# About this exercise
Find every line in the entries that holds the string "representation" and report it.

BEGIN Listed entries

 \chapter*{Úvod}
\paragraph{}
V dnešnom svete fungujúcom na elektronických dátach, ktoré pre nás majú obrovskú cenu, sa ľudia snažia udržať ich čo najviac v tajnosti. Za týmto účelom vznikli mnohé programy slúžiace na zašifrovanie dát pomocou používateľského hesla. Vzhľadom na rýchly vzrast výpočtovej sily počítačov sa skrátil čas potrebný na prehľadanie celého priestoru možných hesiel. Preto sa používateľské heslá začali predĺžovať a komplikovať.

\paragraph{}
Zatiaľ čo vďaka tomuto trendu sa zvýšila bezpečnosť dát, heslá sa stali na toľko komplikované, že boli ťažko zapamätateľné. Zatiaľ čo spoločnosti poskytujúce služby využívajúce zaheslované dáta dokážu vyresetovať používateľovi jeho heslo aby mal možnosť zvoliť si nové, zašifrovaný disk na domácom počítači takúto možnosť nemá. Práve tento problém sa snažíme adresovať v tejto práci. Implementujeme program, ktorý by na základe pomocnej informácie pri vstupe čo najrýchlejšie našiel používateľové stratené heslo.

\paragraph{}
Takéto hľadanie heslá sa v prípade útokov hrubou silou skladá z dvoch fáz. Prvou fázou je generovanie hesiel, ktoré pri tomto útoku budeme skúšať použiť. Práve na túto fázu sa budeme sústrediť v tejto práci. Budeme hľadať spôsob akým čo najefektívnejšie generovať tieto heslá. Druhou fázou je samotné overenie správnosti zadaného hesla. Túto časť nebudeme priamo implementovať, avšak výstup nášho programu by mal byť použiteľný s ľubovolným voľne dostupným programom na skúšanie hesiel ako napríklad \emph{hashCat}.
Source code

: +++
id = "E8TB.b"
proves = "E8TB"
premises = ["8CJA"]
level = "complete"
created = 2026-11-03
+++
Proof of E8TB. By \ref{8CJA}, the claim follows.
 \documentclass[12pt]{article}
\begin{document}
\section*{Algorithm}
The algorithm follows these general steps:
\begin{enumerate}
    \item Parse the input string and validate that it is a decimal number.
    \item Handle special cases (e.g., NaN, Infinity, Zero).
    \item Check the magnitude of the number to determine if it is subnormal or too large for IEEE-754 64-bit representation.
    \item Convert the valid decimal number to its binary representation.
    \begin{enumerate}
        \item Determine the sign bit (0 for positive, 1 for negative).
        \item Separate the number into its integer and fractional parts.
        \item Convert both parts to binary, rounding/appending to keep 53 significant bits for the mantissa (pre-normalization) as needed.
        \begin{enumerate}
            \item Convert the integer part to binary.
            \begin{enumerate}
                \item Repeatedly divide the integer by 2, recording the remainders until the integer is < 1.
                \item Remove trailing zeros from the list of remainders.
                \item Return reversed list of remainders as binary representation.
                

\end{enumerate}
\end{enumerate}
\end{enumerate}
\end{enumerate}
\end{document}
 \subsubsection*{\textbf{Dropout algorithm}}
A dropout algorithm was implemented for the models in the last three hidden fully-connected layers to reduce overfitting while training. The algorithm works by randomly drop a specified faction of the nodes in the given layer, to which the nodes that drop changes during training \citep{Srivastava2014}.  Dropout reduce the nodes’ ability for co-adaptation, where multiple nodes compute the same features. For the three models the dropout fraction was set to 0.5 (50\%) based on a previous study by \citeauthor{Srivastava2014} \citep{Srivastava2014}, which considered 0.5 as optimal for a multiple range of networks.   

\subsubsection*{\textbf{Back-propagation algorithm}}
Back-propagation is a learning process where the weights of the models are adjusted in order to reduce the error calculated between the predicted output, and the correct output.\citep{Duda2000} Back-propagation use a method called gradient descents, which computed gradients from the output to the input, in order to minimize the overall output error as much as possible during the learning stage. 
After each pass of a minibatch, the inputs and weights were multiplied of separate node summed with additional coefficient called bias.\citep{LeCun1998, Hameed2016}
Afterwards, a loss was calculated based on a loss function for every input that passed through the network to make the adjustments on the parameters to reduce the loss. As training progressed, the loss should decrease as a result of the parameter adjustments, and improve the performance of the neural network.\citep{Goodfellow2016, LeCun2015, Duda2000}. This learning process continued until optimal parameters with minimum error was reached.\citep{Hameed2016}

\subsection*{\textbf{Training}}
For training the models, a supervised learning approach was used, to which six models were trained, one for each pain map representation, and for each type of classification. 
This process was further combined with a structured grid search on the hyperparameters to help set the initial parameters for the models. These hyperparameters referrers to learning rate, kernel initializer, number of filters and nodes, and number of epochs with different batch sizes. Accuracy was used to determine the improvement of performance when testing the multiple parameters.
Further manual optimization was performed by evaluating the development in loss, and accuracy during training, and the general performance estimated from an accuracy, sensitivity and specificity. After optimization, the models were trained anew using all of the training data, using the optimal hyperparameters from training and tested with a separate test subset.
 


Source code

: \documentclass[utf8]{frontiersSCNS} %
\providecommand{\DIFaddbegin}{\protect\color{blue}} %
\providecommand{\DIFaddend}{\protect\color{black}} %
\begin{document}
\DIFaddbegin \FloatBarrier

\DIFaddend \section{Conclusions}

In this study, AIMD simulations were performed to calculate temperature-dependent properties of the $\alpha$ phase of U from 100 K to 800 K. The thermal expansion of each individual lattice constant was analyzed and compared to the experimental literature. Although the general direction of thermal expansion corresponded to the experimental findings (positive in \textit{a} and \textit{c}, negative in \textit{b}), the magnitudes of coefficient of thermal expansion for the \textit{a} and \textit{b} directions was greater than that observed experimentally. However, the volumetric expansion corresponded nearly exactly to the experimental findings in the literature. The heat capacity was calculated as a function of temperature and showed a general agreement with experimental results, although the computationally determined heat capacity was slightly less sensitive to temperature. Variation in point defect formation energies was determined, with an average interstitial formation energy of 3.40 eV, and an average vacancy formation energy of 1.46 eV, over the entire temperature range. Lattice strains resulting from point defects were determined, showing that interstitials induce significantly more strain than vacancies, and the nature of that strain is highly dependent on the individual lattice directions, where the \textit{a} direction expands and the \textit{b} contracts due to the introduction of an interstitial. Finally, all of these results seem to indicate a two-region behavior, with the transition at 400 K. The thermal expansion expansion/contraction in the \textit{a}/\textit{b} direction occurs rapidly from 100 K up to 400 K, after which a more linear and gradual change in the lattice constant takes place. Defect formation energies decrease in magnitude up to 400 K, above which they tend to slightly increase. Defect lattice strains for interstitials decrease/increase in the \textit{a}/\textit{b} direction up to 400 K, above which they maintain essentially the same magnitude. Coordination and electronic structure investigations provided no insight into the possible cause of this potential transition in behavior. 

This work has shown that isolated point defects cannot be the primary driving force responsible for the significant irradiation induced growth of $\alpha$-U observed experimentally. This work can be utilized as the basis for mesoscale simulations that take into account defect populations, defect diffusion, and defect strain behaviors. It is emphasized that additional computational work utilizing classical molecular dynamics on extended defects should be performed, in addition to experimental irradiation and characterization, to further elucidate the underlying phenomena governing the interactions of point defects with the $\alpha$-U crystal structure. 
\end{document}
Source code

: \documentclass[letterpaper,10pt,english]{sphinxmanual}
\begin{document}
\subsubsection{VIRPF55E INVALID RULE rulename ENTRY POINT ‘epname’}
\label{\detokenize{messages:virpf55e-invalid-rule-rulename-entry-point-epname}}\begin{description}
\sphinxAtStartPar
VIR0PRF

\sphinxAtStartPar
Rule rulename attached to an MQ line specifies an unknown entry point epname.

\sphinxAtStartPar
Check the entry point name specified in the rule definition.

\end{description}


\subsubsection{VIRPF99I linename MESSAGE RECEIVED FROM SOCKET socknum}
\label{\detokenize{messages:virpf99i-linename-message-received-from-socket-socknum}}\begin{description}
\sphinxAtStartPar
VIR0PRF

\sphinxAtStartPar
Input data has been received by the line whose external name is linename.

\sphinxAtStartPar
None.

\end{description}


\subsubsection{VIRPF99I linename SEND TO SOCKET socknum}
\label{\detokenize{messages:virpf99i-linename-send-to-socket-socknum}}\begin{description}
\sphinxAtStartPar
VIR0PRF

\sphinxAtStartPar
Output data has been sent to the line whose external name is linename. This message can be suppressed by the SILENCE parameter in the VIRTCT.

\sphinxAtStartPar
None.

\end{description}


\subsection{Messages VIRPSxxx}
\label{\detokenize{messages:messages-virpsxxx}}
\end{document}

END Listed entries

# Your solution
    \item Check the magnitude of the number to determine if it is subnormal or too large for IEEE-754 64-bit representation.
    \item Convert the valid decimal number to its binary representation.
                \item Return reversed list of remainders as binary representation.
For training the models, a supervised learning approach was used, to which six models were trained, one for each pain map representation, and for each type of classification. 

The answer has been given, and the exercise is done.